• _Data for the task_:
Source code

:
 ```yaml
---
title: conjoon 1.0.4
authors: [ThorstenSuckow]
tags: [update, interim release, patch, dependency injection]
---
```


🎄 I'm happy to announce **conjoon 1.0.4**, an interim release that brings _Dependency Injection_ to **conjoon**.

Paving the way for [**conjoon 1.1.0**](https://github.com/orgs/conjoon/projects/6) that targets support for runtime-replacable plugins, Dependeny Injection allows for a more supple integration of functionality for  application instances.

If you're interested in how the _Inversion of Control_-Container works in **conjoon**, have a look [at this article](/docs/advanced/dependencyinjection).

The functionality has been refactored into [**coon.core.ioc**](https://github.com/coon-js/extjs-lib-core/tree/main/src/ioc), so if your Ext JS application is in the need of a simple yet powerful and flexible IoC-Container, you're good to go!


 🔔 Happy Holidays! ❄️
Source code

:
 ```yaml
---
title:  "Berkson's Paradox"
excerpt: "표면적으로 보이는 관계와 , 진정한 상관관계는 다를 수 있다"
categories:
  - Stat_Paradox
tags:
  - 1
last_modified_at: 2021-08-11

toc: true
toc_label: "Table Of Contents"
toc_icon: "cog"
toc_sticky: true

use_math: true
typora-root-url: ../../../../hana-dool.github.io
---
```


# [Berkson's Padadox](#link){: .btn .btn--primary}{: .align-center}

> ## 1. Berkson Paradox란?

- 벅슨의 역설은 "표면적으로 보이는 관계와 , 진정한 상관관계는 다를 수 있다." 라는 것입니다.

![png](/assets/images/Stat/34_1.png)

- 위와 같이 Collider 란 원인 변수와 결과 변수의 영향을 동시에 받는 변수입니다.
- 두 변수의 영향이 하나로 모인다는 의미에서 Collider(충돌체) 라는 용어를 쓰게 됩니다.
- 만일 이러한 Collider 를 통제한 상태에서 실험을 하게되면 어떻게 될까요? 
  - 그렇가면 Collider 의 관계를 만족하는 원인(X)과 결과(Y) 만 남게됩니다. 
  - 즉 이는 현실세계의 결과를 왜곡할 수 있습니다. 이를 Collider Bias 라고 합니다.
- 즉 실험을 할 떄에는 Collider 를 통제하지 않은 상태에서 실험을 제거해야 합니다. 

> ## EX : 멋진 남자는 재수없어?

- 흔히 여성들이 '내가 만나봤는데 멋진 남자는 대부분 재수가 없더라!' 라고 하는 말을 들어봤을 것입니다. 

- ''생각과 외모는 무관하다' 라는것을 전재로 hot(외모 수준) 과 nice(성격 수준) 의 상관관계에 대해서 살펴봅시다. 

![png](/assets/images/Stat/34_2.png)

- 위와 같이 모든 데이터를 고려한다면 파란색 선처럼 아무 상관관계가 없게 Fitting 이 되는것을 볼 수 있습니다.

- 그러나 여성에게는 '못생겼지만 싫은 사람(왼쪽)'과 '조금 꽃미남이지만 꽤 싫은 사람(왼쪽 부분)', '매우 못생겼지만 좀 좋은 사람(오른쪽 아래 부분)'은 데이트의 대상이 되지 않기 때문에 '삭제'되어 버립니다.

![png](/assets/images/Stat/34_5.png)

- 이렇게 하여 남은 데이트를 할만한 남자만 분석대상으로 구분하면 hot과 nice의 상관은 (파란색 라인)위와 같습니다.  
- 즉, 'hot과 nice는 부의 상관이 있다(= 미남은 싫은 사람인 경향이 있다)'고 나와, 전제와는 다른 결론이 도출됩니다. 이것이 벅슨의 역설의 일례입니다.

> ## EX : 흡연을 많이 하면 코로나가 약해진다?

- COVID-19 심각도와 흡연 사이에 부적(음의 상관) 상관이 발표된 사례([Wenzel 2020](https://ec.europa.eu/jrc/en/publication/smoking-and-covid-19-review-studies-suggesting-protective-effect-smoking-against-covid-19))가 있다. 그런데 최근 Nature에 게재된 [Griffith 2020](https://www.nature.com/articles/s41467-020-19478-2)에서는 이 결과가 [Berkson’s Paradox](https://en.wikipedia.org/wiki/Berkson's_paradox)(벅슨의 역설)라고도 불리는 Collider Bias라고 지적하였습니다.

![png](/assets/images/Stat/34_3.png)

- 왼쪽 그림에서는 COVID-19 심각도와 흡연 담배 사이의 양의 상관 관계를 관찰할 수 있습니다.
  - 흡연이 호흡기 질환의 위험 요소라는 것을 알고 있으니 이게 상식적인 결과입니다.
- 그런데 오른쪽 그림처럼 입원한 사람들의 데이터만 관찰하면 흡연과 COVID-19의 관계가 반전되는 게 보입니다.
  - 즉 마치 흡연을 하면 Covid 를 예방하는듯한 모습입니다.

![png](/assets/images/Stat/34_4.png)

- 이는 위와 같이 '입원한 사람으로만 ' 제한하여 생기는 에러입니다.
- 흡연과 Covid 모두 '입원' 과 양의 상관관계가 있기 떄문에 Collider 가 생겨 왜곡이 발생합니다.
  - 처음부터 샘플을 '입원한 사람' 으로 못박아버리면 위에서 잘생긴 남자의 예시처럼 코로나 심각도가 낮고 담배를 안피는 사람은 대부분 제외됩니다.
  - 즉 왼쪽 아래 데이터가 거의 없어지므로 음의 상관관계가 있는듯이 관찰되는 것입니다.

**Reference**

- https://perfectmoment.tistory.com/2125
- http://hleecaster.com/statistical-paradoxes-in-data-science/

• _Exercise_: Looking through the records, copy out every line in which the word "hot과" is found.

• _Response to the task_:
- 이렇게 하여 남은 데이트를 할만한 남자만 분석대상으로 구분하면 hot과 nice의 상관은 (파란색 라인)위와 같습니다.  
- 즉, 'hot과 nice는 부의 상관이 있다(= 미남은 싫은 사람인 경향이 있다)'고 나와, 전제와는 다른 결론이 도출됩니다. 이것이 벅슨의 역설의 일례입니다.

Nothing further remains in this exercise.